All of the entries below are to be repeated word for word.
(Beginning of Available data)
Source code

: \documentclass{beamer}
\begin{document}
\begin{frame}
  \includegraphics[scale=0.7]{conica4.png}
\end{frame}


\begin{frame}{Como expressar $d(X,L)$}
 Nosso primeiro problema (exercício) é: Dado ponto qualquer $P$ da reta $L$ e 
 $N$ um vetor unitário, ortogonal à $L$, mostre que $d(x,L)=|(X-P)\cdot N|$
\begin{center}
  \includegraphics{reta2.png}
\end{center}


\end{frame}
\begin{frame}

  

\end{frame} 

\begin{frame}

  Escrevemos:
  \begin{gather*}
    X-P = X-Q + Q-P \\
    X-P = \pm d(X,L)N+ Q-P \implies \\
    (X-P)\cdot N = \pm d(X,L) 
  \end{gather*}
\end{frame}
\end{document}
(End of Available data)
▸ Exercise answer
Source code

: \documentclass{beamer}
\begin{document}
\begin{frame}
  \includegraphics[scale=0.7]{conica4.png}
\end{frame}


\begin{frame}{Como expressar $d(X,L)$}
 Nosso primeiro problema (exercício) é: Dado ponto qualquer $P$ da reta $L$ e 
 $N$ um vetor unitário, ortogonal à $L$, mostre que $d(x,L)=|(X-P)\cdot N|$
\begin{center}
  \includegraphics{reta2.png}
\end{center}


\end{frame}
\begin{frame}

  

\end{frame} 

\begin{frame}

  Escrevemos:
  \begin{gather*}
    X-P = X-Q + Q-P \\
    X-P = \pm d(X,L)N+ Q-P \implies \\
    (X-P)\cdot N = \pm d(X,L) 
  \end{gather*}
\end{frame}
\end{document}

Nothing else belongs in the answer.